Worship at Faith Bible Church, NYC |
I met a few weeks ago with one of my MCCC philosophy students who told me that one reason he sees little use for religion and much use for science is that science progresses, while religion does not. I think it is true that religion, and philosophy does not progress. I think it is true that science does progress, but understanding the nature of progress in science is not that easy. For example, the history of science is the history of error. A scientific statement that today is A may well be Not-A tomorrow. I'm not certain that "progress" is the word to use regarding this.
Assuming science progresses (using "science" metonymically to mean something like "scientific knowledge, in terms of scientists who are the knowers), religion and philosophy do not progress in the same way.

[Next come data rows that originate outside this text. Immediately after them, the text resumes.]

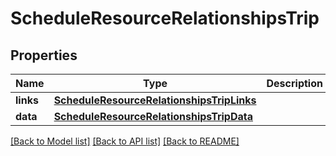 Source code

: # ScheduleResourceRelationshipsTrip

## Properties
Name | Type | Description | Notes
------------ | ------------- | ------------- | -------------
**links** | [**ScheduleResourceRelationshipsTripLinks**](ScheduleResourceRelationshipsTripLinks.md) |  | [optional] 
**data** | [**ScheduleResourceRelationshipsTripData**](ScheduleResourceRelationshipsTripData.md) |  | [optional] 

[[Back to Model list]](../README.md#documentation-for-models) [[Back to API list]](../README.md#documentation-for-api-endpoints) [[Back to README]](../README.md)


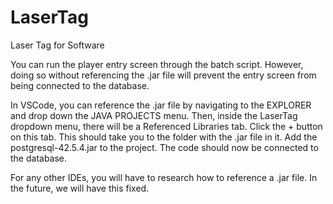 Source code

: # LaserTag
Laser Tag for Software

You can run the player entry screen through the batch script. However, doing so without referencing the .jar file will prevent the entry screen from being connected to the database. 

In VSCode, you can reference the .jar file by navigating to the EXPLORER and drop down the JAVA PROJECTS menu. Then, inside the LaserTag dropdown menu, there will be a Referenced Libraries tab. Click the + button on this tab. This should take you to the folder with the .jar file in it. Add the postgresql-42.5.4.jar to the project. The code should now be connected to the database. 

For any other IDEs, you will have to research how to reference a .jar file. In the future, we will have this fixed. 

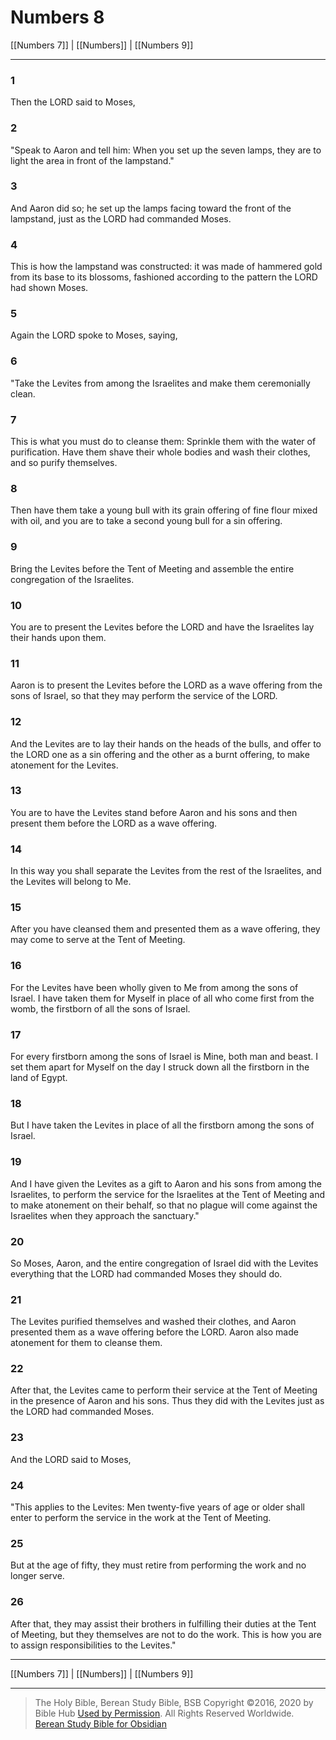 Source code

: # Numbers 8

[[Numbers 7]] | [[Numbers]] | [[Numbers 9]]

---

### 1
Then the LORD said to Moses,

### 2
"Speak to Aaron and tell him: When you set up the seven lamps, they are to light the area in front of the lampstand."

### 3
And Aaron did so; he set up the lamps facing toward the front of the lampstand, just as the LORD had commanded Moses.

### 4
This is how the lampstand was constructed: it was made of hammered gold from its base to its blossoms, fashioned according to the pattern the LORD had shown Moses.

### 5
Again the LORD spoke to Moses, saying,

### 6
"Take the Levites from among the Israelites and make them ceremonially clean.

### 7
This is what you must do to cleanse them: Sprinkle them with the water of purification. Have them shave their whole bodies and wash their clothes, and so purify themselves.

### 8
Then have them take a young bull with its grain offering of fine flour mixed with oil, and you are to take a second young bull for a sin offering.

### 9
Bring the Levites before the Tent of Meeting and assemble the entire congregation of the Israelites.

### 10
You are to present the Levites before the LORD and have the Israelites lay their hands upon them.

### 11
Aaron is to present the Levites before the LORD as a wave offering from the sons of Israel, so that they may perform the service of the LORD.

### 12
And the Levites are to lay their hands on the heads of the bulls, and offer to the LORD one as a sin offering and the other as a burnt offering, to make atonement for the Levites.

### 13
You are to have the Levites stand before Aaron and his sons and then present them before the LORD as a wave offering.

### 14
In this way you shall separate the Levites from the rest of the Israelites, and the Levites will belong to Me.

### 15
After you have cleansed them and presented them as a wave offering, they may come to serve at the Tent of Meeting.

### 16
For the Levites have been wholly given to Me from among the sons of Israel. I have taken them for Myself in place of all who come first from the womb, the firstborn of all the sons of Israel.

### 17
For every firstborn among the sons of Israel is Mine, both man and beast. I set them apart for Myself on the day I struck down all the firstborn in the land of Egypt.

### 18
But I have taken the Levites in place of all the firstborn among the sons of Israel.

### 19
And I have given the Levites as a gift to Aaron and his sons from among the Israelites, to perform the service for the Israelites at the Tent of Meeting and to make atonement on their behalf, so that no plague will come against the Israelites when they approach the sanctuary."

### 20
So Moses, Aaron, and the entire congregation of Israel did with the Levites everything that the LORD had commanded Moses they should do.

### 21
The Levites purified themselves and washed their clothes, and Aaron presented them as a wave offering before the LORD. Aaron also made atonement for them to cleanse them.

### 22
After that, the Levites came to perform their service at the Tent of Meeting in the presence of Aaron and his sons. Thus they did with the Levites just as the LORD had commanded Moses.

### 23
And the LORD said to Moses,

### 24
"This applies to the Levites: Men twenty-five years of age or older shall enter to perform the service in the work at the Tent of Meeting.

### 25
But at the age of fifty, they must retire from performing the work and no longer serve.

### 26
After that, they may assist their brothers in fulfilling their duties at the Tent of Meeting, but they themselves are not to do the work. This is how you are to assign responsibilities to the Levites."

---

[[Numbers 7]] | [[Numbers]] | [[Numbers 9]]

---

> The Holy Bible, Berean Study Bible, BSB
> Copyright &copy;2016, 2020 by Bible Hub
> [Used by Permission](https://berean.bible/terms.htm). All Rights Reserved Worldwide.
> [Berean Study Bible for Obsidian](https://github.com/gapmiss/berean-study-bible-for-obsidian)</small>

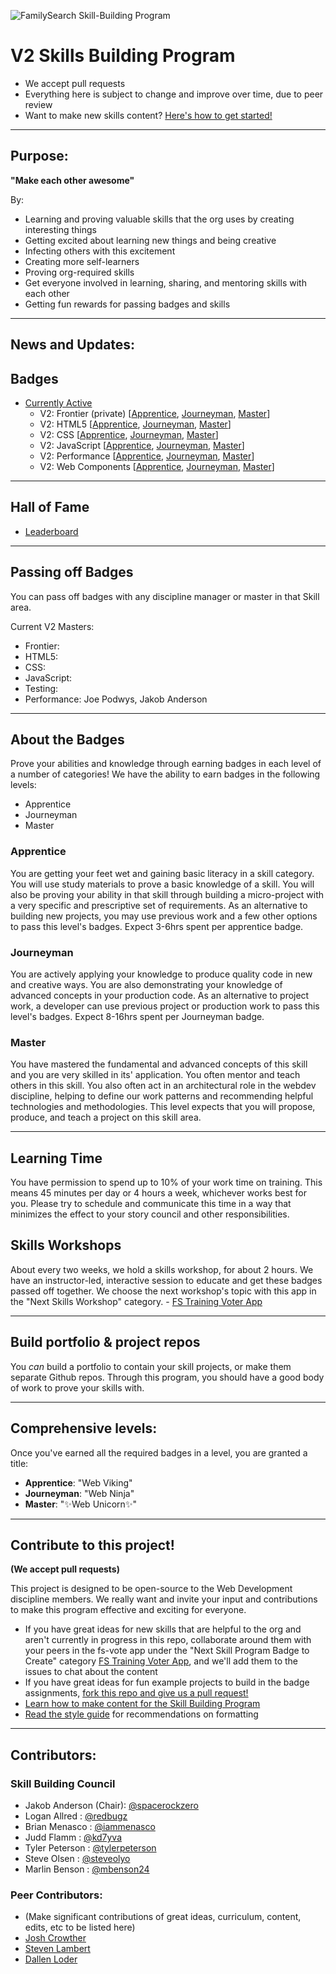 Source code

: ![FamilySearch Skill-Building Program](https://edge.fscdn.org/assets/img/theme-engage/assets/images/tree-logotype-1x-94806fd4d3214ea1ab7ce7eac7310d2c.png "FamilySearch Skill-Building Program")

V2 Skills Building Program
==========================

- We accept pull requests
- Everything here is subject to change and improve over time, due to peer review
- Want to make new skills content? [Here's how to get started!](how-to-make-content.md)


-----


## Purpose:
**"Make each other awesome"**

By:

  - Learning and proving valuable skills that the org uses by creating
interesting things
  - Getting excited about learning new things and being creative
  - Infecting others with this excitement
  - Creating more self-learners
  - Proving org-required skills
  - Get everyone involved in learning, sharing, and mentoring skills with each
other
  - Getting fun rewards for passing badges and skills


-----

## News and Updates:

## Badges
- [Currently Active](badges-active/ "Currently Active Badges")
  - V2: Frontier (private)
  [[Apprentice](https://almtools.ldschurch.org/fhconfluence/display/WD/V2+Frontier+-+Apprentice),
  [Journeyman](https://almtools.ldschurch.org/fhconfluence/display/WD/V2+Frontier+-+Journeyman),
  [Master](https://almtools.ldschurch.org/fhconfluence/display/WD/V2+Frontier+-+Master)]
  - V2: HTML5
  [[Apprentice](badges-active/html/apprentice.md),
  [Journeyman](badges-active/html/journeyman.md),
  [Master](badges-active/html/master.md)]
  - V2: CSS
  [[Apprentice](badges-active/css/apprentice.md),
  [Journeyman](badges-active/css/journeyman.md),
  [Master](badges-active/css/master.md)]
  - V2: JavaScript
  [[Apprentice](badges-active/javascript/apprentice.md),
  [Journeyman](badges-active/javascript/journeyman.md),
  [Master](badges-active/javascript/master.md)]
  - V2: Performance
  [[Apprentice](badges-active/performance/apprentice.md),
  [Journeyman](badges-active/performance/journeyman.md),
  [Master](badges-active/performance/master.md)]
  - V2: Web Components
  [[Apprentice](badges-active/web-components/apprentice.md),
  [Journeyman](badges-active/web-components/journeyman.md),
  [Master](badges-active/web-components/master.md)]


-----
<!-- Insert newest badges into table below. Newest on left, up to 5 at once -->
<!-- ## Newest Active Badges
[Performance Journeyman](badges-active/performance/journeyman.md) | [Performance Apprentice](badges-active/performance/apprentice.md)
----------------------------------------------------------------- | -----------------------------------------------------------------
![Performance Journeyman Badge Image](img/badges/perf-journeyman-md.png "Performance Apprentice Badge Image") | ![Performance Apprentice Badge Image](img/badges/perf-apprentice-md.png "Performance Apprentice Badge Image")


-----
-->


## Hall of Fame
- [Leaderboard](https://github.com/fs-webdev/skill-building-program/issues/38 "Hall of Fame Leaderboard")


-----

## Passing off Badges
You can pass off badges with any discipline manager or master in that Skill area.

Current V2 Masters:
- Frontier:
- HTML5:
- CSS:
- JavaScript:
- Testing:
- Performance: Joe Podwys, Jakob Anderson


-----


## About the Badges

Prove your abilities and knowledge through earning badges in each level of a
number of categories!
We have the ability to earn badges in the following levels:

- Apprentice
- Journeyman
- Master

### Apprentice
You are getting your feet wet and gaining basic literacy in a skill category. You will use study materials to prove a basic knowledge of a skill. You will also be proving your ability in that skill through building a micro-project with a very specific and prescriptive set of requirements. As an alternative to building new projects, you may use previous work and a few other options to pass this level's badges. Expect 3-6hrs spent per apprentice badge.

### Journeyman
You are actively applying your knowledge to produce quality code in new and creative ways. You are also demonstrating your knowledge of advanced concepts in your production code. As an alternative to project work, a developer can use previous project or production work to pass this level's badges. Expect 8-16hrs spent per Journeyman badge.

### Master
You have mastered the fundamental and advanced concepts of this skill and you are very skilled in its' application. You often mentor and teach others in this skill. You also often act in an architectural role in the webdev discipline, helping to define our work patterns and recommending helpful technologies and methodologies. This level expects that you will propose, produce, and teach a project on this skill area.


-----


## Learning Time
You have permission to spend up to 10% of your work time on training. This means 45 minutes per day or 4 hours a week, whichever works best for you. Please try to schedule and communicate this time in a way that minimizes the effect to your story council and other responsibilities.


## Skills Workshops
About every two weeks, we hold a skills workshop, for about 2 hours. We have an instructor-led, interactive session to educate and get these badges passed off together. We choose the next workshop's topic with this app in the "Next Skills Workshop" category. - [FS Training Voter App](https://fs-vote.herokuapp.com/?cat=next-skill-workshop)

-----


## Build portfolio & project repos
You *can* build a portfolio to contain your skill projects, or make them separate Github repos. Through this program, you should have a good body of work to prove your skills with.


-----


## Comprehensive levels:
Once you've earned all the required badges in a level, you are granted a title:

- **Apprentice**: "Web Viking"
- **Journeyman**: "Web Ninja"
- **Master**:     ":sparkles:Web Unicorn:sparkles:"


-----

## Contribute to this project!
**(We accept pull requests)**

This project is designed to be open-source to the Web Development discipline
members. We really want and invite your input and contributions to make this
program effective and exciting for everyone.

- If you have great ideas for new
skills that are helpful to the org and aren't currently in progress in this
repo, collaborate around them with your peers in the fs-vote app under the "Next Skill Program Badge to Create" category [FS Training Voter App](https://fs-vote.herokuapp.com/?cat=next-skill-badge), and we'll add them to the issues to chat about the content
- If you have great ideas for fun example projects to build in the badge
assignments, [fork this repo and give us a pull request!](https://github.com/fs-webdev/skill-building-program/fork "Fork this repo")
- [Learn how to make content for the Skill Building Program](how-to-make-content.md)
- [Read the style guide](style-guide.md "Style Guide") for recommendations on formatting


-----


## Contributors:

### Skill Building Council
- Jakob Anderson (Chair): [@spacerockzero](https://github.com/spacerockzero)
- Logan Allred : [@redbugz](https://github.com/redbugz)
- Brian Menasco : [@iammenasco](https://github.com/iammenasco)
- Judd Flamm : [@kd7yva](https://github.com/kd7yva)
- Tyler Peterson : [@tylerpeterson](https://github.com/tylerpeterson)
- Steve Olsen : [@steveolyo](https://github.com/steveolyo)
- Marlin Benson : [@mbenson24](https://github.com/mbenson24)

### Peer Contributors:
- (Make significant contributions of great ideas, curriculum, content, edits,
etc to be listed here)
- [Josh Crowther](https://github.com/jshcrowthe)
- [Steven Lambert](https://github.com/straker)
- [Dallen Loder](https://github.com/dllndv)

But to think this makes religion and philosophy inferior to science is like saying chess is inferior to football because in chess we don't kick field goals. This is to commit, in Gilbert Ryle's sense, a category mistake.
Consider this. One branch of philosophy is ethics. Religion is related to this in that religions prescribe moral values. Religion is prescriptive, science is descriptive (or intends to be; again, it's not quite that simple). Philosophical ethics and religious belief have prescribed that It is wrong to kill. We see this in Judaism from 3000 years ago. Has there been any moral progress on It is wrong to kill during the last 3000 years? No. One should not attempt to use "progress" as an epistemic framework through which to view ethics. The questions remains; viz., is the statement It is wrong to kill true or false? Philosophy deals with that. But humanity has not "advanced" beyond that, whatever that might even mean.
Progress, therefore, while it may be a virtue in science, is not a virtue in philosophy and religion. It is simply wrongheaded to reject religion for the reason that it has not progressed.